PROBLEM TO WORK ON >> Restate the listing below with no word altered.

Start of SUPPLIED MATERIAL

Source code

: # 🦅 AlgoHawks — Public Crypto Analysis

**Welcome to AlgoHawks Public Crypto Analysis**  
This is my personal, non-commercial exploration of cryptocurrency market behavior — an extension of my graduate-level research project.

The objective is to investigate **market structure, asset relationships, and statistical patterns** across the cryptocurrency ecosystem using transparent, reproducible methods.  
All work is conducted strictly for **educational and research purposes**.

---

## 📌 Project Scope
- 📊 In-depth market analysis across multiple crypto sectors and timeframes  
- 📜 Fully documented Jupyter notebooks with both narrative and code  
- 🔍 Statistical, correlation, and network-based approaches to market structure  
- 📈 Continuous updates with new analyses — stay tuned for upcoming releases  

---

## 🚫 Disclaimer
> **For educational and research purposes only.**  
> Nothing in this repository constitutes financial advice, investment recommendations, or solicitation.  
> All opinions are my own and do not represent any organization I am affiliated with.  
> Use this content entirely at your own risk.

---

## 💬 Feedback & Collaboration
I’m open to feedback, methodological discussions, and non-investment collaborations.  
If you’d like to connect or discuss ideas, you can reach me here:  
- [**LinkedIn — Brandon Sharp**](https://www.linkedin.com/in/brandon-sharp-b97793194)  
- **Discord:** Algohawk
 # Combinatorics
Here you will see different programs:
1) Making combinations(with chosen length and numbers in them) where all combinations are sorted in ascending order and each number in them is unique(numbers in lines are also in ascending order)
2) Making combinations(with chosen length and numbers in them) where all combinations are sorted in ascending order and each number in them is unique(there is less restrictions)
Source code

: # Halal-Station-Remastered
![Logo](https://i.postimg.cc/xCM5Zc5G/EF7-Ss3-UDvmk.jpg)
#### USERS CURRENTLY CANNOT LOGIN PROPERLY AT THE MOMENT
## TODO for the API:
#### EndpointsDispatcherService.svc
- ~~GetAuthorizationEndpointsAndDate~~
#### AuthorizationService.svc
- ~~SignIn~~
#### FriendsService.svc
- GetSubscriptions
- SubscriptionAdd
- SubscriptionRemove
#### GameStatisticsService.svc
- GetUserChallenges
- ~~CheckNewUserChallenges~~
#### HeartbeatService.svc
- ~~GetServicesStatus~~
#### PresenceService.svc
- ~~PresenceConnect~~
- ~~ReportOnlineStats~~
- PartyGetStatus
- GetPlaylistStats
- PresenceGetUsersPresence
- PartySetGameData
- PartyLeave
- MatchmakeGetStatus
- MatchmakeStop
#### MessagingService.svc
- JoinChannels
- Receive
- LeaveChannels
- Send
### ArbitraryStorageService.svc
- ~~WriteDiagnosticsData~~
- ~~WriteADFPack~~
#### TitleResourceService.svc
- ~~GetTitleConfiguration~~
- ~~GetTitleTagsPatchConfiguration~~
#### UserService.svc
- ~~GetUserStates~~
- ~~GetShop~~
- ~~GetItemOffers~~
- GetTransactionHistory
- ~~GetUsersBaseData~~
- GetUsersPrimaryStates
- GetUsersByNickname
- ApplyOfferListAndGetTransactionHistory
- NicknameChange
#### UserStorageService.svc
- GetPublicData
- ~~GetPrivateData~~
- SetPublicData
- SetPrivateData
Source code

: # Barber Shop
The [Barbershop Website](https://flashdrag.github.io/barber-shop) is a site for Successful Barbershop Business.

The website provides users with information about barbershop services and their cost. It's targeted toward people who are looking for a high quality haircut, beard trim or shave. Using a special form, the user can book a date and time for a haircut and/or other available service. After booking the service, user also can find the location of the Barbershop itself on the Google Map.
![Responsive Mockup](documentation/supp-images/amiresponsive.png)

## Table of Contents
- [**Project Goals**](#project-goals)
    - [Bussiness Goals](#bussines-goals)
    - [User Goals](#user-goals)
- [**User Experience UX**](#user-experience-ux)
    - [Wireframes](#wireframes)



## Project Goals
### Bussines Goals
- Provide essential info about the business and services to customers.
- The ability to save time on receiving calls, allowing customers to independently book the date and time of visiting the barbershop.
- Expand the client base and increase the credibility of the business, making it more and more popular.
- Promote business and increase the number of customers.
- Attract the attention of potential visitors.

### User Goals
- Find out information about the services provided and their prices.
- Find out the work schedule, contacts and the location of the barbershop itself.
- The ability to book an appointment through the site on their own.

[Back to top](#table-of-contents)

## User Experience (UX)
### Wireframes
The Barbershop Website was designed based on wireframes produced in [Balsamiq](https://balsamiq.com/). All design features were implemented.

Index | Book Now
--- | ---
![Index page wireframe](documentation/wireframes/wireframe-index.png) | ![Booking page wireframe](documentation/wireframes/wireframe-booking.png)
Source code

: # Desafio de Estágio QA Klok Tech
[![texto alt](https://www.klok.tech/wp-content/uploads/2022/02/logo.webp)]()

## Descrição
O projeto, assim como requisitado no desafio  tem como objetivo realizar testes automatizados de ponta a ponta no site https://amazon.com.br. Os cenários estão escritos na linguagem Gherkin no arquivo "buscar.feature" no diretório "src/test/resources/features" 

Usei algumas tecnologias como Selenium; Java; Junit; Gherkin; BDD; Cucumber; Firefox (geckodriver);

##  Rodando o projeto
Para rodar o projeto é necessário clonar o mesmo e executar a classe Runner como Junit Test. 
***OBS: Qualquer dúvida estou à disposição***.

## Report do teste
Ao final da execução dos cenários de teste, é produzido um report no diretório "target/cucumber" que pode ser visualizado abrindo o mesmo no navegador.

End of SUPPLIED MATERIAL

FINISHED EXERCISE >>
Source code

: # 🦅 AlgoHawks — Public Crypto Analysis

**Welcome to AlgoHawks Public Crypto Analysis**  
This is my personal, non-commercial exploration of cryptocurrency market behavior — an extension of my graduate-level research project.

The objective is to investigate **market structure, asset relationships, and statistical patterns** across the cryptocurrency ecosystem using transparent, reproducible methods.  
All work is conducted strictly for **educational and research purposes**.

---

## 📌 Project Scope
- 📊 In-depth market analysis across multiple crypto sectors and timeframes  
- 📜 Fully documented Jupyter notebooks with both narrative and code  
- 🔍 Statistical, correlation, and network-based approaches to market structure  
- 📈 Continuous updates with new analyses — stay tuned for upcoming releases  

---

## 🚫 Disclaimer
> **For educational and research purposes only.**  
> Nothing in this repository constitutes financial advice, investment recommendations, or solicitation.  
> All opinions are my own and do not represent any organization I am affiliated with.  
> Use this content entirely at your own risk.

---

## 💬 Feedback & Collaboration
I’m open to feedback, methodological discussions, and non-investment collaborations.  
If you’d like to connect or discuss ideas, you can reach me here:  
- [**LinkedIn — Brandon Sharp**](https://www.linkedin.com/in/brandon-sharp-b97793194)  
- **Discord:** Algohawk
 # Combinatorics
Here you will see different programs:
1) Making combinations(with chosen length and numbers in them) where all combinations are sorted in ascending order and each number in them is unique(numbers in lines are also in ascending order)
2) Making combinations(with chosen length and numbers in them) where all combinations are sorted in ascending order and each number in them is unique(there is less restrictions)
Source code

: # Halal-Station-Remastered
![Logo](https://i.postimg.cc/xCM5Zc5G/EF7-Ss3-UDvmk.jpg)
#### USERS CURRENTLY CANNOT LOGIN PROPERLY AT THE MOMENT
## TODO for the API:
#### EndpointsDispatcherService.svc
- ~~GetAuthorizationEndpointsAndDate~~
#### AuthorizationService.svc
- ~~SignIn~~
#### FriendsService.svc
- GetSubscriptions
- SubscriptionAdd
- SubscriptionRemove
#### GameStatisticsService.svc
- GetUserChallenges
- ~~CheckNewUserChallenges~~
#### HeartbeatService.svc
- ~~GetServicesStatus~~
#### PresenceService.svc
- ~~PresenceConnect~~
- ~~ReportOnlineStats~~
- PartyGetStatus
- GetPlaylistStats
- PresenceGetUsersPresence
- PartySetGameData
- PartyLeave
- MatchmakeGetStatus
- MatchmakeStop
#### MessagingService.svc
- JoinChannels
- Receive
- LeaveChannels
- Send
### ArbitraryStorageService.svc
- ~~WriteDiagnosticsData~~
- ~~WriteADFPack~~
#### TitleResourceService.svc
- ~~GetTitleConfiguration~~
- ~~GetTitleTagsPatchConfiguration~~
#### UserService.svc
- ~~GetUserStates~~
- ~~GetShop~~
- ~~GetItemOffers~~
- GetTransactionHistory
- ~~GetUsersBaseData~~
- GetUsersPrimaryStates
- GetUsersByNickname
- ApplyOfferListAndGetTransactionHistory
- NicknameChange
#### UserStorageService.svc
- GetPublicData
- ~~GetPrivateData~~
- SetPublicData
- SetPrivateData
Source code

: # Barber Shop
The [Barbershop Website](https://flashdrag.github.io/barber-shop) is a site for Successful Barbershop Business.

The website provides users with information about barbershop services and their cost. It's targeted toward people who are looking for a high quality haircut, beard trim or shave. Using a special form, the user can book a date and time for a haircut and/or other available service. After booking the service, user also can find the location of the Barbershop itself on the Google Map.
![Responsive Mockup](documentation/supp-images/amiresponsive.png)

## Table of Contents
- [**Project Goals**](#project-goals)
    - [Bussiness Goals](#bussines-goals)
    - [User Goals](#user-goals)
- [**User Experience UX**](#user-experience-ux)
    - [Wireframes](#wireframes)



## Project Goals
### Bussines Goals
- Provide essential info about the business and services to customers.
- The ability to save time on receiving calls, allowing customers to independently book the date and time of visiting the barbershop.
- Expand the client base and increase the credibility of the business, making it more and more popular.
- Promote business and increase the number of customers.
- Attract the attention of potential visitors.

### User Goals
- Find out information about the services provided and their prices.
- Find out the work schedule, contacts and the location of the barbershop itself.
- The ability to book an appointment through the site on their own.

[Back to top](#table-of-contents)

## User Experience (UX)
### Wireframes
The Barbershop Website was designed based on wireframes produced in [Balsamiq](https://balsamiq.com/). All design features were implemented.

Index | Book Now
--- | ---
![Index page wireframe](documentation/wireframes/wireframe-index.png) | ![Booking page wireframe](documentation/wireframes/wireframe-booking.png)
Source code

: # Desafio de Estágio QA Klok Tech
[![texto alt](https://www.klok.tech/wp-content/uploads/2022/02/logo.webp)]()

## Descrição
O projeto, assim como requisitado no desafio  tem como objetivo realizar testes automatizados de ponta a ponta no site https://amazon.com.br. Os cenários estão escritos na linguagem Gherkin no arquivo "buscar.feature" no diretório "src/test/resources/features" 

Usei algumas tecnologias como Selenium; Java; Junit; Gherkin; BDD; Cucumber; Firefox (geckodriver);

##  Rodando o projeto
Para rodar o projeto é necessário clonar o mesmo e executar a classe Runner como Junit Test. 
***OBS: Qualquer dúvida estou à disposição***.

## Report do teste
Ao final da execução dos cenários de teste, é produzido um report no diretório "target/cucumber" que pode ser visualizado abrindo o mesmo no navegador.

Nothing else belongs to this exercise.